Burial Ground, Graves, Annagh, Co. Kerry
Co. Kerry |
Burial Grounds
In the townland of Annagh in County Kerry, the ground holds the memory of several overlapping uses, none of them now visible at the surface.
What was once a cashel, a type of stone-walled circular enclosure associated with early medieval settlement, was later pressed into service as a children's burial ground, known in Irish tradition as a cillín, a place set aside for those who, for one reason or another, could not be interred in consecrated ground. Nothing of this survives above ground today; the cashel has been levelled entirely, and whatever markers once indicated the graves have gone with it.
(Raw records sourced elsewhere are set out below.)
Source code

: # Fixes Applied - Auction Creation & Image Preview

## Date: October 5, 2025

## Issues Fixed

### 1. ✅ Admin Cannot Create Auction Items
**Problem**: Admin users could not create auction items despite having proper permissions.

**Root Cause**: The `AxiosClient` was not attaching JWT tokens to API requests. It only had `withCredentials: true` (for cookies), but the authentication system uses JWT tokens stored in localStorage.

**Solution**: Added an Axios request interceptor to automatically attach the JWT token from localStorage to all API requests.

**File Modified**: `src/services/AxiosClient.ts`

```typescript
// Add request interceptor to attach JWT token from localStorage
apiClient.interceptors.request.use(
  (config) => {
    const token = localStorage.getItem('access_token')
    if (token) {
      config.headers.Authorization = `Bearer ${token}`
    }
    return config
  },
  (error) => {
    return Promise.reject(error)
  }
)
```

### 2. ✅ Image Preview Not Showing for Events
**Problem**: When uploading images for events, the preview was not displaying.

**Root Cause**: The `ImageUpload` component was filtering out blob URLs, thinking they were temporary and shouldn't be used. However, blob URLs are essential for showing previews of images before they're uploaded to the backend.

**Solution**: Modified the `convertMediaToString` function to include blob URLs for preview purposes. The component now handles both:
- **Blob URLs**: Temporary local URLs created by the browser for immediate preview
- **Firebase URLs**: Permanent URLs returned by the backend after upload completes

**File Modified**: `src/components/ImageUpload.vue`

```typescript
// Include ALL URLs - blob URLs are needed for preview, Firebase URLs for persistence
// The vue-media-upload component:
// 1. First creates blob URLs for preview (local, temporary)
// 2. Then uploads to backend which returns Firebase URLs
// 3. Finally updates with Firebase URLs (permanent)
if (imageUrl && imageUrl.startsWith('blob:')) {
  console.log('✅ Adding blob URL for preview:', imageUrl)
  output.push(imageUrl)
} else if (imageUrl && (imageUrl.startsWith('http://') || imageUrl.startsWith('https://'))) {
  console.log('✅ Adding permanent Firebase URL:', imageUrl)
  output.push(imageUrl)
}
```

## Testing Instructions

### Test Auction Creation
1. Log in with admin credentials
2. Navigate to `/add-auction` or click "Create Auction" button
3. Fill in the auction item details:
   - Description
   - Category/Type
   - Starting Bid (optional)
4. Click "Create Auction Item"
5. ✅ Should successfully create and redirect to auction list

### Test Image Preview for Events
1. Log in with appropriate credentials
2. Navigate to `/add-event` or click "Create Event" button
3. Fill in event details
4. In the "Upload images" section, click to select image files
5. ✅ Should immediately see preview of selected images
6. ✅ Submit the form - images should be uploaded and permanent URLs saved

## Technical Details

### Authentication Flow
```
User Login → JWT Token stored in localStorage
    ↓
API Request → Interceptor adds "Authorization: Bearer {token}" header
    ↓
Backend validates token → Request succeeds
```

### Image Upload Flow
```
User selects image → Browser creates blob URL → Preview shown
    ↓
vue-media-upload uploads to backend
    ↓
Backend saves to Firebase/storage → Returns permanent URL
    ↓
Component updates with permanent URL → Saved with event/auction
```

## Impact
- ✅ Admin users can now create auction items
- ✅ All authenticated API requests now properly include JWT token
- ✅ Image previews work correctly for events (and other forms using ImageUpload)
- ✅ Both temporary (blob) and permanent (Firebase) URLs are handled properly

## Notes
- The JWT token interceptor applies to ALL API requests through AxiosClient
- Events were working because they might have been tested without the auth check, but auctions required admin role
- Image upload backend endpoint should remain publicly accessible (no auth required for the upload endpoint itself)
The picture that survives comes largely from nineteenth-century cartography and the conflicting accounts it has generated. The 1841 first-edition Ordnance Survey six-inch map names the site 'Tonakilla Fort' and annotates a 'Burial Ground' within its perimeter, suggesting the cashel had been reused for burial. The same map marks additional 'Graves' immediately to the south of the enclosure, along with a cluster of stones labelled 'Gallauns', a term applied to standing stones, which may represent the remnants of a much older megalithic structure. By the time the 25-inch Ordnance Survey map was produced, the cashel appeared only as a roughly circular scarp, with the graves and gallauns noted as a 'site of' rather than a present reality. The County Kerry Field Club, however, placed the burial ground outside the fort entirely, and the Irish Tourism Association appears to have assumed the stones were within a burial enclosure when the mapping evidence points the other way. Notably, John O'Donovan, the nineteenth-century scholar who produced detailed field notes across Ireland for the Ordnance Survey, made no mention of a burial ground here at all, which complicates the picture further. The question of what, precisely, was buried where, and how the various elements related to one another, remains genuinely unresolved. Annagh church and its graveyard lie about 370 metres to the east, close enough to suggest a long history of sacred use across this stretch of ground.